すべてを描いていたら劇画はエンサイクロペディアの厚みになってしまう。
いきなり物語に引き込こむ。
これが鉄則だ。

日本映画はつまらない。
説明が長く、やがて興ざめする。
たけしやまつもとの学芸会レベルの映画はさらに劣悪饒舌だ。

マスメディア長者の資力で、自分の「思い」をながながと映像に映し出す。
資力がある者が映画人。
逆も真。

かくて極めつけの醜悪がタレ流され、悪貨は良貨を駆逐する。

土曜ドラマ『夫婦善哉』(2013年8月24日 - 全4回、NHK)の脚本は藤本有紀。
柳吉は“クリーム、チック、ポマード、美顔水、ふけとりなどの卸問屋”の跡取りだが、床屋に集金にいき蝶子と出くわす場面で説明なしで描ききってる。
“柳吉はいささか吃《ども》りで”あるが、あっさりはぶいた。

本(台本、脚本)に金をかけない。
これが日本映画、テレビドラマの欠陥である。
公共放送はそこをクリアーし、あとは才能。

省略は才能だ。

見たいものを魅せるためにはぶく。

小説にはこうある。
“ふと関東煮《かんとだき》屋が良いと思いつき、柳吉に言うと、「そ、そ、そらええ考えや、わいが腕前ふるってええ味のもんを食わしたる」ひどく乗気になった。

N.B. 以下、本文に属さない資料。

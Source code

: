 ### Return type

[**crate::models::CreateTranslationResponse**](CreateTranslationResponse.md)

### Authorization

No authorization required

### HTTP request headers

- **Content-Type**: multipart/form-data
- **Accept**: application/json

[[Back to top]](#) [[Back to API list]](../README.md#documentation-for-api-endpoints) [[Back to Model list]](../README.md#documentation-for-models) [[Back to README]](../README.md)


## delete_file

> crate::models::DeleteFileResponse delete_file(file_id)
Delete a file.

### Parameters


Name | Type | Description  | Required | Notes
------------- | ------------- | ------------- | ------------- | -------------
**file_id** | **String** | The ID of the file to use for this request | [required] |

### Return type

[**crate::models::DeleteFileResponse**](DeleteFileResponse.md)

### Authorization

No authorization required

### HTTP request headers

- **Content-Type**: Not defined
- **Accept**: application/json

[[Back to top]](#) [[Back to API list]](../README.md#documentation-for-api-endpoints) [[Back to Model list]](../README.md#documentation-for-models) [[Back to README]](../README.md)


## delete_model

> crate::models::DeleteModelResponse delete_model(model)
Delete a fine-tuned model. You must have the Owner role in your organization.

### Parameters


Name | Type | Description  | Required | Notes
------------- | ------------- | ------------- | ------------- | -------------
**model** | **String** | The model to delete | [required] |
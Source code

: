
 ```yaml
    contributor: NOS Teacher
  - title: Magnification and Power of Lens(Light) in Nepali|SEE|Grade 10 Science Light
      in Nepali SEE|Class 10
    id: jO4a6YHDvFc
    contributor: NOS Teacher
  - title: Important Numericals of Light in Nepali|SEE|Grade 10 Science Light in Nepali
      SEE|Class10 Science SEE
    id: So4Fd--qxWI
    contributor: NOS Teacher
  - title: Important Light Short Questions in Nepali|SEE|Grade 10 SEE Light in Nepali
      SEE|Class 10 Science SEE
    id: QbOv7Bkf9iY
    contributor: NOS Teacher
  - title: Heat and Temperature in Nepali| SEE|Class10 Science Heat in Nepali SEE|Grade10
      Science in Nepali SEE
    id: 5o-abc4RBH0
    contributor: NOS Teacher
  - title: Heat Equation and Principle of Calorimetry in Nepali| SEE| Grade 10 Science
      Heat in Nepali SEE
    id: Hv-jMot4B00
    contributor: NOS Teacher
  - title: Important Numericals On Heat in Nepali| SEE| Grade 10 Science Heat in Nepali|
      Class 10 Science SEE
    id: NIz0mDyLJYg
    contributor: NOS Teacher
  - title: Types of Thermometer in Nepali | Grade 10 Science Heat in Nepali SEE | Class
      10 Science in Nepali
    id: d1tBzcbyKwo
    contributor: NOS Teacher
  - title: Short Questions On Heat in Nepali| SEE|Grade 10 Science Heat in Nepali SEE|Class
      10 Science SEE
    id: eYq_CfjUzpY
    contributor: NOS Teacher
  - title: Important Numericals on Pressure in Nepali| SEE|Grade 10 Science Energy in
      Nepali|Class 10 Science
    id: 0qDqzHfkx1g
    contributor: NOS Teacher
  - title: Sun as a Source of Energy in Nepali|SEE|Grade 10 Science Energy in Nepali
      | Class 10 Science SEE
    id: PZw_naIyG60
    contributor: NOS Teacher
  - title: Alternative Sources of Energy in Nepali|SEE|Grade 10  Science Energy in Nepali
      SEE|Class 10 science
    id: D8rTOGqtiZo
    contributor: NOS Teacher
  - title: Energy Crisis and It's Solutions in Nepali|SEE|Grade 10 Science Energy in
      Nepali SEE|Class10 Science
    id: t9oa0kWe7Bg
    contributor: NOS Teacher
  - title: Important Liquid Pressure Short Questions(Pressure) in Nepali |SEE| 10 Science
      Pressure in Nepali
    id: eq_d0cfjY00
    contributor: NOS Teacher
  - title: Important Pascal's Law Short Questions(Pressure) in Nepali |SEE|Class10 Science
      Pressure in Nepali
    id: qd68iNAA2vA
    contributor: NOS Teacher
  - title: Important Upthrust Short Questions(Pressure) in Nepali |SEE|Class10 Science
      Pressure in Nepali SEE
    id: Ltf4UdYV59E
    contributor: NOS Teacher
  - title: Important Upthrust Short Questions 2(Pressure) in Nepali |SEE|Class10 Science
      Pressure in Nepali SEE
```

適当な売り店がないかと探すと、近くの飛田《とびた》大門前通りに小さな関東煮の店が売りに出ていた。”

おでんだ。
鍋のなかで具がぐつぐつ煮立ってる。
はぶかずきっちり描く。

大正時代の大阪を思い浮かべようもないが、お互いの名を一字ずつとった屋号「蝶柳」のさりげない情景が観客を一気に引き込む。

半日仕事で10分、15分の寸劇の台本を書いた。
『スティックはオレンジ色—あるニューハーフの恋—』につづいて『フェイスブックの夜』
10月6日に上演する。

前回の役者が出てくれそうだ。
省略?
上演が省略されるかどうかの方が心配。